--- START ---

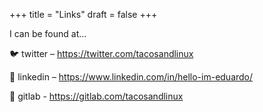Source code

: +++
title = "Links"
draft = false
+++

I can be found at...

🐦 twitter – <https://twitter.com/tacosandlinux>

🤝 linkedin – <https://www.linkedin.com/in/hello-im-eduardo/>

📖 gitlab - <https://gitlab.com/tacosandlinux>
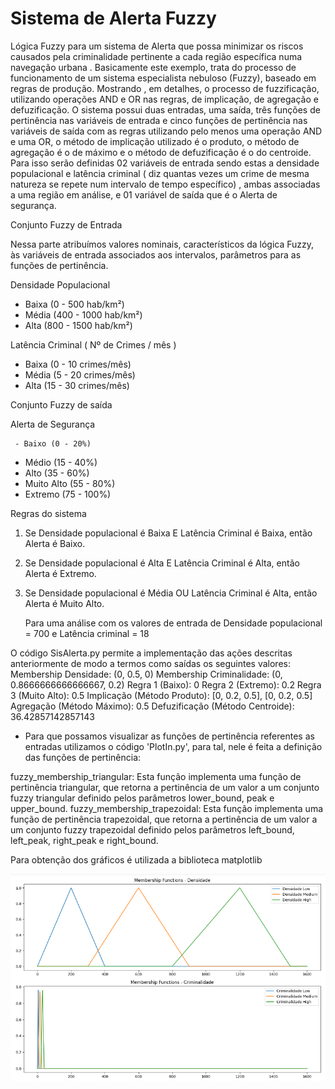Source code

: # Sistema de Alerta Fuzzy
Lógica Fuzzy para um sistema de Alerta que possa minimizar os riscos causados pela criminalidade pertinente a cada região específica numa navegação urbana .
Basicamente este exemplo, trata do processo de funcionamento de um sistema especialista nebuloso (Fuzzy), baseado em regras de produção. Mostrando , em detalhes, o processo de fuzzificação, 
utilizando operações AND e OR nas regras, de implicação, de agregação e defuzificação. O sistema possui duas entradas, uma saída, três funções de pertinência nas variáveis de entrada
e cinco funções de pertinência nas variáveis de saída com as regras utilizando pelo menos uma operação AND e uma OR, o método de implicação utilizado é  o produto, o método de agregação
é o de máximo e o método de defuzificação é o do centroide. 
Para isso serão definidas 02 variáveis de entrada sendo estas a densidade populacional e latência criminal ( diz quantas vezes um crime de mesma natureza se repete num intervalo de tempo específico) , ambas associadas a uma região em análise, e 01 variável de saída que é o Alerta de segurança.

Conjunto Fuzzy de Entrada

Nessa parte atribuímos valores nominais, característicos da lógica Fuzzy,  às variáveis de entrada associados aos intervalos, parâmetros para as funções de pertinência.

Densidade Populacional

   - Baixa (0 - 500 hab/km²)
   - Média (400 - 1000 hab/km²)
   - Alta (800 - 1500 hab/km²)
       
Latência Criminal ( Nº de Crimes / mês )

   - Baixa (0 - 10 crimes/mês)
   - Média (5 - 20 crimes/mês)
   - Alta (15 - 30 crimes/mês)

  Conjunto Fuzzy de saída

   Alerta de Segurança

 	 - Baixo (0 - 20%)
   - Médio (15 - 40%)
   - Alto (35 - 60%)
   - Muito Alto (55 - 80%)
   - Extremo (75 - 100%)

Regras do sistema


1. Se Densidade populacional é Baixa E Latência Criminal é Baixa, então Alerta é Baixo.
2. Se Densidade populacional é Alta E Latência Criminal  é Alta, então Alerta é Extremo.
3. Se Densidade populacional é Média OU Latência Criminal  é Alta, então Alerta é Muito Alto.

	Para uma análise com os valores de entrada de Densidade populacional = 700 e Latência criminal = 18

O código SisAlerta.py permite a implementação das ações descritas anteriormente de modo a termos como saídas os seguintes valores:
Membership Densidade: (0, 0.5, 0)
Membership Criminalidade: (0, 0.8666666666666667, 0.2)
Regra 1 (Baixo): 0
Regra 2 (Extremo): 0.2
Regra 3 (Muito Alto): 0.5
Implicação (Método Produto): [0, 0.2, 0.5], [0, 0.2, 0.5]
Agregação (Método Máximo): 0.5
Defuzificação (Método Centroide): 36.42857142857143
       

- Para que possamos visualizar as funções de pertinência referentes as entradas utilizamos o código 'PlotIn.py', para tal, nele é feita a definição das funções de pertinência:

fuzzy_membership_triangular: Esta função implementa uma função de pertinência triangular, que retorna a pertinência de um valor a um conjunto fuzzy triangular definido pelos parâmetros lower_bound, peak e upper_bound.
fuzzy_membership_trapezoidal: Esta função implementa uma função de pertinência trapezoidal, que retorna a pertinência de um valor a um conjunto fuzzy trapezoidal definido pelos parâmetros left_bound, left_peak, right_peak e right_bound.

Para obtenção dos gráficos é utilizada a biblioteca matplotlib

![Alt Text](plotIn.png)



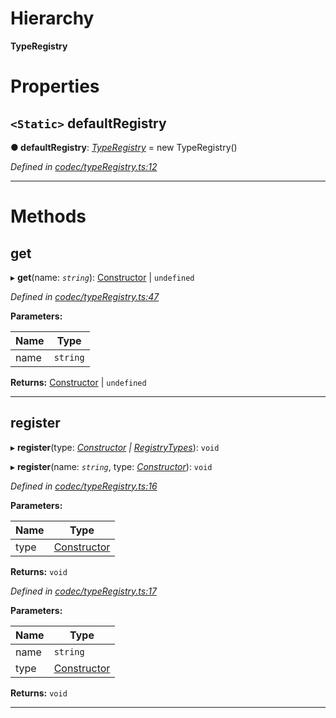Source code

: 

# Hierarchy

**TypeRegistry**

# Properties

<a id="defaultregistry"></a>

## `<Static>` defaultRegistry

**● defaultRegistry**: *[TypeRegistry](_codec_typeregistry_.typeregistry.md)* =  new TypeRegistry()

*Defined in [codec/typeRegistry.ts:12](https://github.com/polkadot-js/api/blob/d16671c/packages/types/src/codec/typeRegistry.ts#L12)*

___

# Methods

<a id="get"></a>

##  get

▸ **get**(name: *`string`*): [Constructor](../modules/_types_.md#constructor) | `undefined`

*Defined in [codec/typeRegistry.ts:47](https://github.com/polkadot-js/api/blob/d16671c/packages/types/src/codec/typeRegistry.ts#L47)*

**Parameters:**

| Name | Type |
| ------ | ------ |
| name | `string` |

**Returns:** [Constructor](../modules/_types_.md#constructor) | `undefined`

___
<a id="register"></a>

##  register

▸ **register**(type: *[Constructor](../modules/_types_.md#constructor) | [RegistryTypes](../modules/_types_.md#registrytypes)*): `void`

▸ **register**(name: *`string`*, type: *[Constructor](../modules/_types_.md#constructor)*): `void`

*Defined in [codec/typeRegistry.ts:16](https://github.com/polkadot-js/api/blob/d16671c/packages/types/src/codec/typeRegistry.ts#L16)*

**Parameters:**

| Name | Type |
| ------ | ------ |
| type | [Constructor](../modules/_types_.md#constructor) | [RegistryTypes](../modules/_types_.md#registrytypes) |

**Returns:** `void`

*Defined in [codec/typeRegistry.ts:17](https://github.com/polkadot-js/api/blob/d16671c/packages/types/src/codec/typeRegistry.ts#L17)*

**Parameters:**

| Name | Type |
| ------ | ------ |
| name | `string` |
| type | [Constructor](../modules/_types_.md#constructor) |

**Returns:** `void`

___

--- END ---

**The task:** Filter the entries down to the lines holding the string "pelos". Copy each of those lines.

**Expected output:**
fuzzy_membership_triangular: Esta função implementa uma função de pertinência triangular, que retorna a pertinência de um valor a um conjunto fuzzy triangular definido pelos parâmetros lower_bound, peak e upper_bound.
fuzzy_membership_trapezoidal: Esta função implementa uma função de pertinência trapezoidal, que retorna a pertinência de um valor a um conjunto fuzzy trapezoidal definido pelos parâmetros left_bound, left_peak, right_peak e right_bound.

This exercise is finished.